Is there a shop within the P'cola general area that does Saiga conversions? Or anyone have a converted one they want to sell?

Also, someone help me understand the laws - if I have a Saiga 12 as it comes out of the box, it's completely legal. As soon as I put a magazine that holds more than 5 in it, I'm illegal? If I add a pistol grip, but still use the stock magazine, I'm illegal?


----------



## JD7.62 (Feb 13, 2008)

Out of the box you can use any mag. However once you add a pistol grip you need to add at least 5 US made parts to make it legal. These parts are identical to the Russian made stuff except for that they are stamped US so its just asinine you have to do it in the first place.

My personal belief is that 922r is only applicable to importers and builders and not the home guys due to the wording but Im no lawyer nor play one on TV and when it comes to guns I ALWAYS err way on the side of caution. Also there is zero case law on this as no one has ever been prosecuted but who wants to be the first?
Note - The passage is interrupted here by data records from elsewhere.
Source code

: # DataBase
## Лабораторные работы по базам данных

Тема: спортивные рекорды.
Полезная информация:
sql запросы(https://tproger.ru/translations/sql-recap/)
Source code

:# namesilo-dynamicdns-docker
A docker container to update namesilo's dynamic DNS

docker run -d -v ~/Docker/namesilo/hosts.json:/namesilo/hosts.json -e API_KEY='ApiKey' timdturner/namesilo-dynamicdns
A basic conversion is very simple and can be done with some tools we all have at home and a can of BBQ paint.


----------



## Joker31 (Dec 7, 2007)

Ditto what JD said! Although I've never owned a Saiga 12...I've looked into it a number of times. I found a lot of good advice on the Saiga 12 forum on keeping 922r compliant with little effort. Not sure it's that big of a deal.....but I also tend to be on the safe side. 

Jerry


----------



## TURTLE (May 22, 2008)

Wharf Rat said:


> Is there a shop within the P'cola general area that does Saiga conversions? Or anyone have a converted one they want to sell?
> 
> Also, someone help me understand the laws - if I have a Saiga 12 as it comes out of the box, it's completely legal. As soon as I put a magazine that holds more than 5 in it, I'm illegal? If I add a pistol grip, but still use the stock magazine, I'm illegal?


*PM sent*


----------